Records supplied Block Start

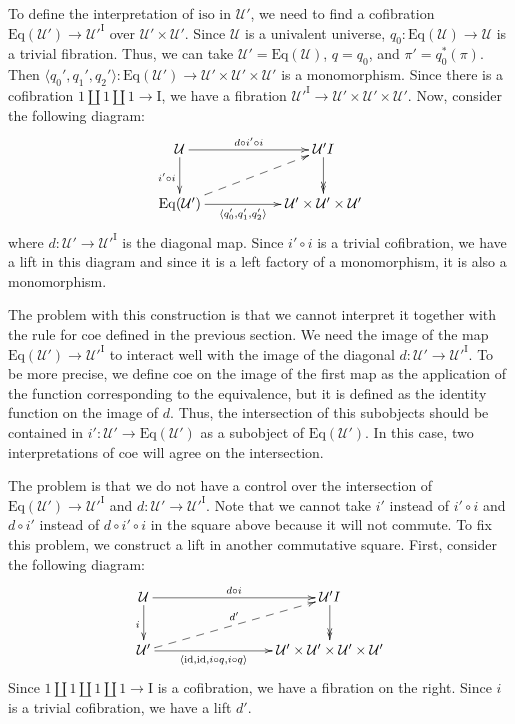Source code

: \documentclass{amsart}
\theoremstyle{definition}
\theoremstyle{remark}
\newcommand{\fs}[1]{\mathrm{#1}}
\newcommand{\I}{\fs{I}}
\newcommand{\coe}{\fs{coe}}
\newcommand{\iso}{\fs{iso}}
\newcommand{\id}{\fs{id}}
\newcommand{\U}{\mathcal{U}}
\newcommand{\Eq}{\fs{Eq}}
\numberwithin{figure}{section}
\begin{document}
To define the interpretation of $\iso$ in $\U'$, we need to find a cofibration $\Eq(\U') \to \U'^\I$ over $\U' \times \U'$.
Since $\U$ is a univalent universe, $q_0 : \Eq(\U) \to \U$ is a trivial fibration.
Thus, we can take $\U' = \Eq(\U)$, $q = q_0$, and $\pi' = q_0^*(\pi)$.
Then $\langle q_0', q_1', q_2' \rangle : \Eq(\U') \to \U' \times \U' \times \U'$ is a monomorphism.
Since there is a cofibration $1 \amalg 1 \amalg 1 \to \I$, we have a fibration $\U'^\I \to \U' \times \U' \times \U'$.
Now, consider the following diagram:
\[ \xymatrix{ \U \ar[rr]^-{d \circ i' \circ i} \ar[d]_{i' \circ i}                  & & \U'^\I \ar@{->>}[d] \\
              \Eq(\U') \ar[rr]_-{\langle q_0', q_1', q_2' \rangle} \ar@{-->}[urr]   & & \U' \times \U' \times \U'
            } \]
where $d : \U' \to \U'^\I$ is the diagonal map.
Since $i' \circ i$ is a trivial cofibration, we have a lift in this diagram and since it is a left factory of a monomorphism, it is also a monomorphism.

The problem with this construction is that we cannot interpret it together with the rule for $\coe$ defined in the previous section.
We need the image of the map $\Eq(\U') \to \U'^\I$ to interact well with the image of the diagonal $d : \U' \to \U'^\I$.
To be more precise, we define $\coe$ on the image of the first map as the application of the function corresponding to the equivalence, but it is defined as the identity function on the image of $d$.
Thus, the intersection of this subobjects should be contained in $i' : \U' \to \Eq(\U')$ as a subobject of $\Eq(\U')$.
In this case, two interpretations of $\coe$ will agree on the intersection.

The problem is that we do not have a control over the intersection of $\Eq(\U') \to \U'^\I$ and $d : \U' \to \U'^\I$.
Note that we cannot take $i'$ instead of $i' \circ i$ and $d \circ i'$ instead of $d \circ i' \circ i$ in the square above because it will not commute.
To fix this problem, we construct a lift in another commutative square.
First, consider the following diagram:
\[ \xymatrix{ \U \ar[rrr]^-{d \circ i} \ar[d]_{i}                                                   & & & \U'^\I \ar@{->>}[d] \\
              \U' \ar[rrr]_-{\langle \id, \id, i \circ q, i \circ q \rangle} \ar@{-->}[urrr]^{d'}   & & & \U' \times \U' \times \U' \times \U'
            } \]
Since $1 \amalg 1 \amalg 1 \amalg 1 \to \I$ is a cofibration, we have a fibration on the right.
Since $i$ is a trivial cofibration, we have a lift $d'$.
\end{document}
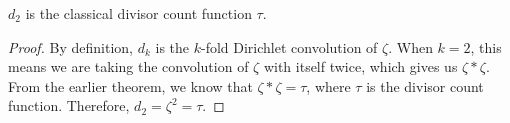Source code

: \begin{theorem}[d two]
\label{d_two}
\leanok
$d_2$ is the classical divisor count function $\tau$.
\end{theorem}
\begin{proof}
\leanok
By definition, $d_k$ is the $k$-fold Dirichlet convolution of $\zeta$. When $k = 2$, this means we are taking the convolution of $\zeta$ with itself twice, which gives us $\zeta * \zeta$. From the earlier theorem, we know that $\zeta * \zeta = \tau$, where $\tau$ is the divisor count function. Therefore, $d_2 = \zeta^2 = \tau$.
\end{proof}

Records supplied Block End

### [Exercise aim]
Repeat exactly the lines from the first line of the records above through the line containing "The problem is", both included. Leave out the pictures.

### [Answer area]
Source code

: \documentclass{amsart}
\theoremstyle{definition}
\theoremstyle{remark}
\newcommand{\fs}[1]{\mathrm{#1}}
\newcommand{\I}{\fs{I}}
\newcommand{\coe}{\fs{coe}}
\newcommand{\iso}{\fs{iso}}
\newcommand{\id}{\fs{id}}
\newcommand{\U}{\mathcal{U}}
\newcommand{\Eq}{\fs{Eq}}
\numberwithin{figure}{section}
\begin{document}
To define the interpretation of $\iso$ in $\U'$, we need to find a cofibration $\Eq(\U') \to \U'^\I$ over $\U' \times \U'$.
Since $\U$ is a univalent universe, $q_0 : \Eq(\U) \to \U$ is a trivial fibration.
Thus, we can take $\U' = \Eq(\U)$, $q = q_0$, and $\pi' = q_0^*(\pi)$.
Then $\langle q_0', q_1', q_2' \rangle : \Eq(\U') \to \U' \times \U' \times \U'$ is a monomorphism.
Since there is a cofibration $1 \amalg 1 \amalg 1 \to \I$, we have a fibration $\U'^\I \to \U' \times \U' \times \U'$.
Now, consider the following diagram:
\[ \xymatrix{ \U \ar[rr]^-{d \circ i' \circ i} \ar[d]_{i' \circ i}                  & & \U'^\I \ar@{->>}[d] \\
              \Eq(\U') \ar[rr]_-{\langle q_0', q_1', q_2' \rangle} \ar@{-->}[urr]   & & \U' \times \U' \times \U'
            } \]
where $d : \U' \to \U'^\I$ is the diagonal map.
Since $i' \circ i$ is a trivial cofibration, we have a lift in this diagram and since it is a left factory of a monomorphism, it is also a monomorphism.

The problem with this construction is that we cannot interpret it together with the rule for $\coe$ defined in the previous section.
We need the image of the map $\Eq(\U') \to \U'^\I$ to interact well with the image of the diagonal $d : \U' \to \U'^\I$.
To be more precise, we define $\coe$ on the image of the first map as the application of the function corresponding to the equivalence, but it is defined as the identity function on the image of $d$.
Thus, the intersection of this subobjects should be contained in $i' : \U' \to \Eq(\U')$ as a subobject of $\Eq(\U')$.
In this case, two interpretations of $\coe$ will agree on the intersection.

The problem is that we do not have a control over the intersection of $\Eq(\U') \to \U'^\I$ and $d : \U' \to \U'^\I$.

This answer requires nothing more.